The ACP Group States is an organization concerned with sustainable development and poverty reduction among member states. But what is Eritrea´s exemplary economic performance, which Eritrean officials hurry to share with world nations? Eritrea ranks at the bottom of the list of the World Bank Annual Doing Business Report. This report virtually says it all. The WB Doing Business Report for 2020 compares business regulation in 190 economies. Whereas the report placed New Zealand in the first place in Ease of Doing Business Ranking with 86.8 points, it placed Eritrea, deservedly, in the 189th place with only 21.6 points for the same category. Somalia ranked 190 with only 20 points for the similar category. Next to New Zealand came Singapore with 86.2 points, and in the third-place came Hong Kong with 85.3 points. Eritrea grouped up with South Sudan, Libya, Yemen, and the politically unstable Venezuela. Political instability and civil strife, to some varying degrees, characterize the poor economic performance of these countries, a matter which can be understood if not justified.

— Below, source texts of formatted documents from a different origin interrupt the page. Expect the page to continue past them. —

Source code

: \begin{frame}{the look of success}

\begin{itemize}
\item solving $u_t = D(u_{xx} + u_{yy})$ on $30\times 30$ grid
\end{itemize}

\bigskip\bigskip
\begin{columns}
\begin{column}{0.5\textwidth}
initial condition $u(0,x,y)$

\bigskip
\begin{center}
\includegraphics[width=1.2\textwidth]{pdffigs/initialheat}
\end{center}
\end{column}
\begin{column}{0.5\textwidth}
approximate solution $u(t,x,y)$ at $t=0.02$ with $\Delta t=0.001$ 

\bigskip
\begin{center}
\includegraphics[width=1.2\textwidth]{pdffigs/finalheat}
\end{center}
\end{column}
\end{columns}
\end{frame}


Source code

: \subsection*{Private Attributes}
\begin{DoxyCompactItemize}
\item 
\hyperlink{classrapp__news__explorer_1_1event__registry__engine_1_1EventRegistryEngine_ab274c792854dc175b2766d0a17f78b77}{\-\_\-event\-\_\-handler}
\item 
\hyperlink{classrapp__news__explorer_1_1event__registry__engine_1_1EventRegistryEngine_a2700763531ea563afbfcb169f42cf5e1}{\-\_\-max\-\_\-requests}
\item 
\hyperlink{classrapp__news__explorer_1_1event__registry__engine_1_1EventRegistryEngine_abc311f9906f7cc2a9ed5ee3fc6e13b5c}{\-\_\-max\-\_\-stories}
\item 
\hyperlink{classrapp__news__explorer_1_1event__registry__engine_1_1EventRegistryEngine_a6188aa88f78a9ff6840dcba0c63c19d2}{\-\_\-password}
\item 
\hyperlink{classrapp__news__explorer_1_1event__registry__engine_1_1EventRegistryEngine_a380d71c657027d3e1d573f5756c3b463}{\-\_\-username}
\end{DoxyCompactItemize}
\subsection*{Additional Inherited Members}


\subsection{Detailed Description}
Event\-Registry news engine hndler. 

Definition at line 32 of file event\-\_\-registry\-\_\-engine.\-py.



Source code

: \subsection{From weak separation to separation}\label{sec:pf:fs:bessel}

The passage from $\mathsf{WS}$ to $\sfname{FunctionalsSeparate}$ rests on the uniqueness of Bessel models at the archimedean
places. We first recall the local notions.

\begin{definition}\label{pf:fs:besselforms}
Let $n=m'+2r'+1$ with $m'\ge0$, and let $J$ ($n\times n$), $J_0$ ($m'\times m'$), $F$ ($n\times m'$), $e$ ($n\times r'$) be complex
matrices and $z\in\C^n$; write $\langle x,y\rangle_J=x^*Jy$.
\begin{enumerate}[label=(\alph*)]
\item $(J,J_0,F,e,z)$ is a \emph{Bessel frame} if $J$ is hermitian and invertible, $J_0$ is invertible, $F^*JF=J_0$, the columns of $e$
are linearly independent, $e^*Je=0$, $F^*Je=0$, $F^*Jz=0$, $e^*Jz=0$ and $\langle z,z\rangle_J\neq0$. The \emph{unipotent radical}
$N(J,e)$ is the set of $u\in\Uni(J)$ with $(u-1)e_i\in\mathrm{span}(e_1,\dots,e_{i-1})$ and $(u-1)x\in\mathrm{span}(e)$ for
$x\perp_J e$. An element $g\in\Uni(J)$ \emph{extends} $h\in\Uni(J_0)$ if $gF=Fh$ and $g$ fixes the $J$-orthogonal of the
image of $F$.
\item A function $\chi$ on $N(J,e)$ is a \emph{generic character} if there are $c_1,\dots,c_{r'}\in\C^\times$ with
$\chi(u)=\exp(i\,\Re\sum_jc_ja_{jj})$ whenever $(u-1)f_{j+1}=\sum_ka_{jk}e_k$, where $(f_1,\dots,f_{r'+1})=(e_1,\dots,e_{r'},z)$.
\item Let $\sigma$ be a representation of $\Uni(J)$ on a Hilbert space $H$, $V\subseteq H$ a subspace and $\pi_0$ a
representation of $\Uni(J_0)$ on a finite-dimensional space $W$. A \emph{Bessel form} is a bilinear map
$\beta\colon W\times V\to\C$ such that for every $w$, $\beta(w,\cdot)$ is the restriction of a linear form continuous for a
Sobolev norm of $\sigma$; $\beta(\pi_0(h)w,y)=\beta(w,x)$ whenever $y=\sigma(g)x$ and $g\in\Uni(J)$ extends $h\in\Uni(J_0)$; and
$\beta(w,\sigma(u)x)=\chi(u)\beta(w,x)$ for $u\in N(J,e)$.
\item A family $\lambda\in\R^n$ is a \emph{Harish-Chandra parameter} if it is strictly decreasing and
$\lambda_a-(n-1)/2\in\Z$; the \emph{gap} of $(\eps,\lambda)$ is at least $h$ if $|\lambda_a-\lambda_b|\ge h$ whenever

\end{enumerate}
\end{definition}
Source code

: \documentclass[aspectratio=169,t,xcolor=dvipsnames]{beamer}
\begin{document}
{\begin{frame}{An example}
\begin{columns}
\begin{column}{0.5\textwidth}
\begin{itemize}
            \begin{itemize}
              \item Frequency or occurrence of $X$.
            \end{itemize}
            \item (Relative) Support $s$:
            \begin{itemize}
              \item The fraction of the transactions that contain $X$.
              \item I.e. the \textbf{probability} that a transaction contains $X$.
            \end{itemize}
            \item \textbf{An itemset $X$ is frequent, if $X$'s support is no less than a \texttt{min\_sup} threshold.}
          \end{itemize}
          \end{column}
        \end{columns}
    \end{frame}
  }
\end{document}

In other related categories such as starting a business, Eritrea scored 185 points; in registering property it obtained the poor points of 178. All in all, and by all standards, Eritrea does not qualify for a higher ranking which can allow its policy maker(s) to go around boasting about any achievement, particularly in the economy. In the absence of a dynamic investment code, Eritrea had invited Canadian, Chinese and other mining companies to invest in gold, copper, and potash extracting. The activities of these companies are marred by grave human rights abuses, the Canadian mining giant Nevsun Resources is facing charges of forced labor in a Vancouver court. The suit was filed by National Service recruits, who were, according to their testimonies in court, forced to work under unlawful work conditions. The on-going mining investments in Eritrea support an extractive type of economy, where the resources are extracted to the last droplet and ounce. The income of these activities is a state secret that even the Ministry of Finance knows nothing about. The poor economic performance of Eritrea in post-independence years is characterized by the lack of capital, inhibition of foreign and local investments and total control and monopoly of PFDJ companies. Leaving Eritrea to neighboring countries, today, the Eritrean businesspersons are in the lead in Uganda, South Sudan, Angola, and Kenya. They were deprived of practicing any economic activity that may threaten PFDJ control. All business people are not allowed to withdraw more than five thousand Nakfa an equivalent of 333 US dollars in one transaction. Those who had started successful businesses were kicked out of the market; or, at best, were forced to have partners from PFDJ companies or wealthy cronies.
In the post-independence Eritrea, the laws and the environment are not appropriate for doing business. Obviously, it is extremely difficult to extricate the economic performance from the political regime´s nature and practices. The regime in the country is one of the cruelest dictatorships in the continent, the type of regime which stifles the economic initiative for fear of political change. The economic prosperity will pave the way for the appearance of a dynamic middle class that is committed to both social and political change, the matter which is not welcomed today or tomorrow. The status of economic stagnation in Eritrea is a thoughtfully planned scheme to preserve the status quo which guarantees the long life of the dictatorship. As power and wealth go hand in hand, the policy in Asmara is to dominate the first and hoard the latter at the expense of the sound social and economic development of the Eritrean society. Understanding the underlying logic behind the poor economic performance of Eritrea will no doubt strip the policy maker(s) of any moral right of distributing superfluous instructions on how states can manage their affairs.